Eugene Andrew Cernan was born on March 14, 1934 in Chicago, and studied Engineering at Purdue University before joining the US Navy as a pilot. In 1963, Cernan was selected in the third group of US astronauts along with Edwin “Buzz” Aldrin, Michael Collins, and Alan Bean among others. Cernan went to space for the first time as the pilot of Gemini 9A, with astronaut Thomas Stafford as Command Pilot. The two flew the mission because the primary crew had been killed in a plane crash, and the mission was scheduled to rendezvous and dock with a target vehicle in Earth orbit, but they were unable to due to damaged docking equipment. During the mission, Cernan performed the second American spacewalk (EVA, or extravehicular activity).
Cernan’s astronaut career continued into the Apollo program, where he flew as the Lunar Module Pilot on Apollo 10, a dress rehearsal for the Apollo 11 mission which made Neil Armstrong the first man to set foot on the Moon. Cernan flew the Lunar Module to within 8.4 nautical miles of the lunar surface, and the crew set a world record for the highest speed attained by a manned vehicle at 24,791 mph. They also set a record for flying the farthest distance from home when their spacecraft orbited the far side of the Moon while Houston was on the far side of the Earth.
In order to have an opportunity to command a lunar mission, Cernan passed up the chance to walk on the Moon as the Lunar Module Pilot on Apollo 16 and instead flew as Commander of Apollo 17, which was the final Apollo mission to the Moon. Cernan and Lunar Module Pilot Harrison Schmitt spent just over three days on the Moon, and performed three moonwalks totaling about 22 hours outside the spacecraft. They also put more than 22 miles on the Lunar Rover’s odometer, and Cernan set an unofficial lunar speed record of 11.2 mph on the Rover’s final drive. As Cernan began to climb the the ladder to leave the Moon, he said,
Bob, this is Gene, and I’m on the surface; and, as I take man’s last step from the surface, back home for some time to come – but we believe not too long into the future – I’d like to just (say) what I believe history will record: that America’s challenge of today has forged man’s destiny of tomorrow.
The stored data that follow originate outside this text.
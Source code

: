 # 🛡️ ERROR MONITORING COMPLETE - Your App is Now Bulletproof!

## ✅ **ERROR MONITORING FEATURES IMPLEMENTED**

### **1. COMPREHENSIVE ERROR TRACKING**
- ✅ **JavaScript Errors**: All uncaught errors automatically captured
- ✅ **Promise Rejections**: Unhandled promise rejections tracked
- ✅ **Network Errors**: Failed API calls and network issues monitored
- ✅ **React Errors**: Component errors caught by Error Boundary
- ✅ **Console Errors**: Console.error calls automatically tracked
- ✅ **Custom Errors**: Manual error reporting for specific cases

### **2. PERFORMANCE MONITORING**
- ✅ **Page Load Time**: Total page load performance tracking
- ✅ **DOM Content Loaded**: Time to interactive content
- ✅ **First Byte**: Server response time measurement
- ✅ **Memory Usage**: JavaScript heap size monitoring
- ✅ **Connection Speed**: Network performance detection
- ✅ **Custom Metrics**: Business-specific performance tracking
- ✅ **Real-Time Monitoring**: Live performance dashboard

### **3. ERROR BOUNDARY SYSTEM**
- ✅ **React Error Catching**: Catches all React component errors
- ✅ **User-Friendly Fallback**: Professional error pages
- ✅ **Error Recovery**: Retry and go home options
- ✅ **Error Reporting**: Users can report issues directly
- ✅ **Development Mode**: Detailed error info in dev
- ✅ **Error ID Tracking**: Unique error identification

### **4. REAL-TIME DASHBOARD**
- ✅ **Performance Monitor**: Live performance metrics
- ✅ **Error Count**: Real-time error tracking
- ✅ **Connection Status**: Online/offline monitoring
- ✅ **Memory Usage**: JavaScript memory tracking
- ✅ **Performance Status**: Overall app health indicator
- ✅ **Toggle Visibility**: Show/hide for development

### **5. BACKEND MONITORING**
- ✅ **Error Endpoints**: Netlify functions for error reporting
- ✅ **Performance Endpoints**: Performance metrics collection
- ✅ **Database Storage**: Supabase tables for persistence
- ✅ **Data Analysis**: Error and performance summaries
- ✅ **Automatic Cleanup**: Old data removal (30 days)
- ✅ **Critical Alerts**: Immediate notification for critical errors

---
And, as we leave the Moon at Taurus–Littrow, we leave as we came and, God willing, as we shall return, with peace and hope for all mankind. Godspeed the crew of Apollo 17.
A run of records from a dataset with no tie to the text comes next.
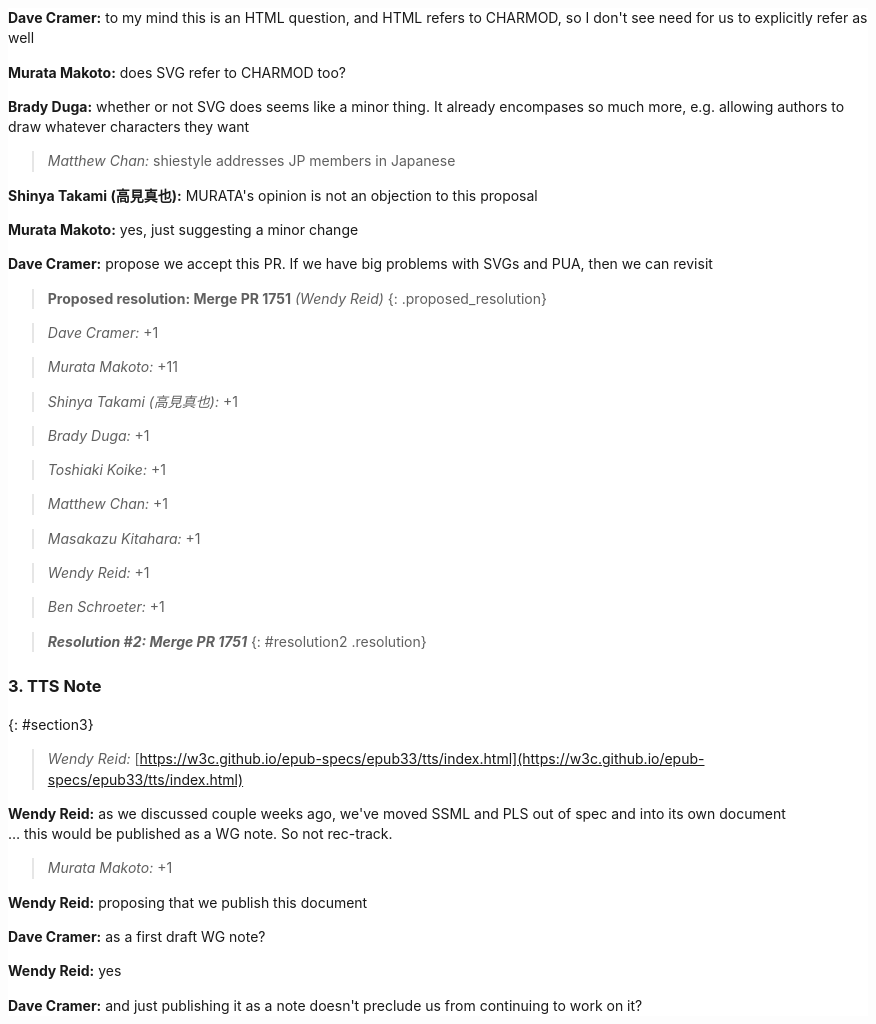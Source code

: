 **Dave Cramer:** to my mind this is an HTML question, and HTML refers to CHARMOD, so I don't see need for us to explicitly refer as well  

**Murata Makoto:** does SVG refer to CHARMOD too?  

**Brady Duga:** whether or not SVG does seems like a minor thing. It already encompases so much more, e.g. allowing authors to draw whatever characters they want  

> *Matthew Chan:* shiestyle addresses JP members in Japanese

**Shinya Takami (高見真也):** MURATA's opinion is not an objection to this proposal  

**Murata Makoto:** yes, just suggesting a minor change  

**Dave Cramer:** propose we accept this PR. If we have big problems with SVGs and PUA, then we can revisit  

> **Proposed resolution: Merge PR 1751** *(Wendy Reid)*
{: .proposed_resolution}

> *Dave Cramer:* +1

> *Murata Makoto:* +11

> *Shinya Takami (高見真也):* +1

> *Brady Duga:* +1

> *Toshiaki Koike:* +1

> *Matthew Chan:* +1

> *Masakazu Kitahara:* +1

> *Wendy Reid:* +1

> *Ben Schroeter:* +1

> ***Resolution #2: Merge PR 1751***
{: #resolution2 .resolution}

### 3. TTS Note
{: #section3}

> *Wendy Reid:* [https://w3c.github.io/epub-specs/epub33/tts/index.html](https://w3c.github.io/epub-specs/epub33/tts/index.html)

**Wendy Reid:** as we discussed couple weeks ago, we've moved SSML and PLS out of spec and into its own document  
… this would be published as a WG note. So not rec-track.  

> *Murata Makoto:* +1

**Wendy Reid:** proposing that we publish this document  

**Dave Cramer:** as a first draft WG note?  

**Wendy Reid:** yes  

**Dave Cramer:** and just publishing it as a note doesn't preclude us from continuing to work on it?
During the Apollo program, Cernan became one of only three astronauts to fly to the Moon twice (Jim Lovell and John Young, commander of the first Space Shuttle flight, were the others). Cernan left the Navy and NASA in 1976 to enter private business, but remained an advocate of space flight, appearing as a contributor on ABC News and writing a memoir of his career titled The Last Man on the Moon. Triton College, in Riverside Illinois, is home to the Cernan Earth and Space Center, which features a planetarium and artifacts from Cernan’s Gemini and Apollo missions. Cernan died on January 16, 2017 at the age of 82.